A decisão possui impacto relevante para empresas que realizam circulação interestadual de mercadorias, especialmente aquelas envolvidas em disputas tributárias sobre a cobrança do diferencial em operações destinadas a consumidores finais ou em movimentações entre estabelecimentos de diferentes estados.
O ponto central do julgamento foi a interpretação de que a Lei Complementar nº 87/1996, a chamada Lei Kandir, já estabelecia os elementos necessários para a incidência do DIFAL, tornando desnecessária nova legislação para validar a cobrança. Com isso, o STJ reforçou a legitimidade da exigência tributária em períodos anteriores às discussões mais recentes sobre regulamentação do tema.
O entendimento também dialoga com um histórico de intensa judicialização envolvendo o DIFAL, especialmente após decisões do Supremo Tribunal Federal que exigiram lei complementar para disciplinar a cobrança em determinadas operações destinadas ao consumidor final não contribuinte do imposto. A nova decisão do STJ, no entanto, trata de contexto específico e reforça a validade da cobrança em hipóteses fundamentadas na própria Lei Kandir.
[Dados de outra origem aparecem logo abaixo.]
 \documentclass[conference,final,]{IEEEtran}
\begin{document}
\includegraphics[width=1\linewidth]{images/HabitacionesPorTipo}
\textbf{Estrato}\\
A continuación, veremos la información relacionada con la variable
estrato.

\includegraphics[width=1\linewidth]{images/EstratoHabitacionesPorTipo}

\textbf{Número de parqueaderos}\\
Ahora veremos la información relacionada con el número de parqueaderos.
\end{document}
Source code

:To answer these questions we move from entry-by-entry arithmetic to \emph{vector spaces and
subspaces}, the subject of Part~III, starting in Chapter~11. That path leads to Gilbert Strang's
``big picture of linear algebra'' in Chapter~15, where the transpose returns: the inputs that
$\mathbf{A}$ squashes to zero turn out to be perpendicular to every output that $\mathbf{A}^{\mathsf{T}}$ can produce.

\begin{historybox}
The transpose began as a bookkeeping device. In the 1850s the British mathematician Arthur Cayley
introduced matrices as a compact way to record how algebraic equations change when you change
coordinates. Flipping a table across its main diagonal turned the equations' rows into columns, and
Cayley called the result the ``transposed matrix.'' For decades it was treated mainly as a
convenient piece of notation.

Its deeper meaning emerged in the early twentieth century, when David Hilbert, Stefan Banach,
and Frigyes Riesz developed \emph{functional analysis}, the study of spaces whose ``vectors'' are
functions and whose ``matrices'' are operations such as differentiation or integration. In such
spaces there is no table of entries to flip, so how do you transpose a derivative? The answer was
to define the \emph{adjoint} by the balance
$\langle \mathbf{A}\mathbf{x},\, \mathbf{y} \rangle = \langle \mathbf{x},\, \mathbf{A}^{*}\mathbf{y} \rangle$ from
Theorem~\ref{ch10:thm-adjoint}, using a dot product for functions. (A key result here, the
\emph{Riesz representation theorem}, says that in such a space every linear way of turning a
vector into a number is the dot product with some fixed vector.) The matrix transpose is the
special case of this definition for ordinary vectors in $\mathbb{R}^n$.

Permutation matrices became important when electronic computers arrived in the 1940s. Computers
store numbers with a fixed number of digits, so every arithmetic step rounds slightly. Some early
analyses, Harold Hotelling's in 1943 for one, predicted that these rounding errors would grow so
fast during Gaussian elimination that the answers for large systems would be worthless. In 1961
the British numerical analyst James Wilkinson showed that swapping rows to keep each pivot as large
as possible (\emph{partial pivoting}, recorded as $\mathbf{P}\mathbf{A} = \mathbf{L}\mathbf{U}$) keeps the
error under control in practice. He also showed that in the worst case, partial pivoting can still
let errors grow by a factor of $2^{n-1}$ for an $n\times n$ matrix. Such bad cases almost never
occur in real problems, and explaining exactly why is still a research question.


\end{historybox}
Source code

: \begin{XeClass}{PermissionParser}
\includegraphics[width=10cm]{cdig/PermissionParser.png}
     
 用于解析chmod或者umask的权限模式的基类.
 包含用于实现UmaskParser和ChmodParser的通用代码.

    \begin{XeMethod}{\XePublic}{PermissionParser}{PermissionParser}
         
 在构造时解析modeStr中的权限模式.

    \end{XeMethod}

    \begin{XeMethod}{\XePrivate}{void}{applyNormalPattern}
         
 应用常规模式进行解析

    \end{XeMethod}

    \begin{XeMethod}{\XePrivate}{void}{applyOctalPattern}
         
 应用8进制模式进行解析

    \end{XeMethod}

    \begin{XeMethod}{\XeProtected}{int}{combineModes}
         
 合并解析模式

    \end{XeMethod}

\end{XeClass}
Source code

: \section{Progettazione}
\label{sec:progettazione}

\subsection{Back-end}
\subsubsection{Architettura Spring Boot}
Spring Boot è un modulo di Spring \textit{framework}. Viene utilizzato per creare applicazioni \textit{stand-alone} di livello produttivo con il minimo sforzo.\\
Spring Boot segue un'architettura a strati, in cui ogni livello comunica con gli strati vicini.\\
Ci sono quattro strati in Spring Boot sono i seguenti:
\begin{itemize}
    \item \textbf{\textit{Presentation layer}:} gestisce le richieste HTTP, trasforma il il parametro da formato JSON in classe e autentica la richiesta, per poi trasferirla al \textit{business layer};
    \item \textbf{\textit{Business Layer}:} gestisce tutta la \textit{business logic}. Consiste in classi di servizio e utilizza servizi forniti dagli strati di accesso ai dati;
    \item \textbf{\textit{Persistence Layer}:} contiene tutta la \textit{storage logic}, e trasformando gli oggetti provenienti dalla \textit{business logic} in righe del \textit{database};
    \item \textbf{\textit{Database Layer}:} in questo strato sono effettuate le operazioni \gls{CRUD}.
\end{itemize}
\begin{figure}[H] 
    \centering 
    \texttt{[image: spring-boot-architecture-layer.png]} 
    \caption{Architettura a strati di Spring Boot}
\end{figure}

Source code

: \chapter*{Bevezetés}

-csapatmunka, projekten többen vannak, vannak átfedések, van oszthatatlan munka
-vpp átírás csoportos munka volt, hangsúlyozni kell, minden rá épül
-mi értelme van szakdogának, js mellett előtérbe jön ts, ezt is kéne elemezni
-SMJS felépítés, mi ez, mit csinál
Na prática, o julgamento pode impactar estratégias processuais de empresas que discutem passivos relacionados ao ICMS interestadual, sobretudo em casos envolvendo períodos anteriores à regulamentação mais recente. O entendimento também tende a influenciar discussões sobre recuperação de créditos, provisões financeiras e contingências tributárias.
O tema reforça a complexidade histórica do ICMS e das operações interestaduais no Brasil. Mesmo em meio ao avanço da reforma tributária sobre o consumo, disputas envolvendo regras anteriores continuam produzindo efeitos relevantes sobre caixa, planejamento fiscal e exposição jurídica das empresas.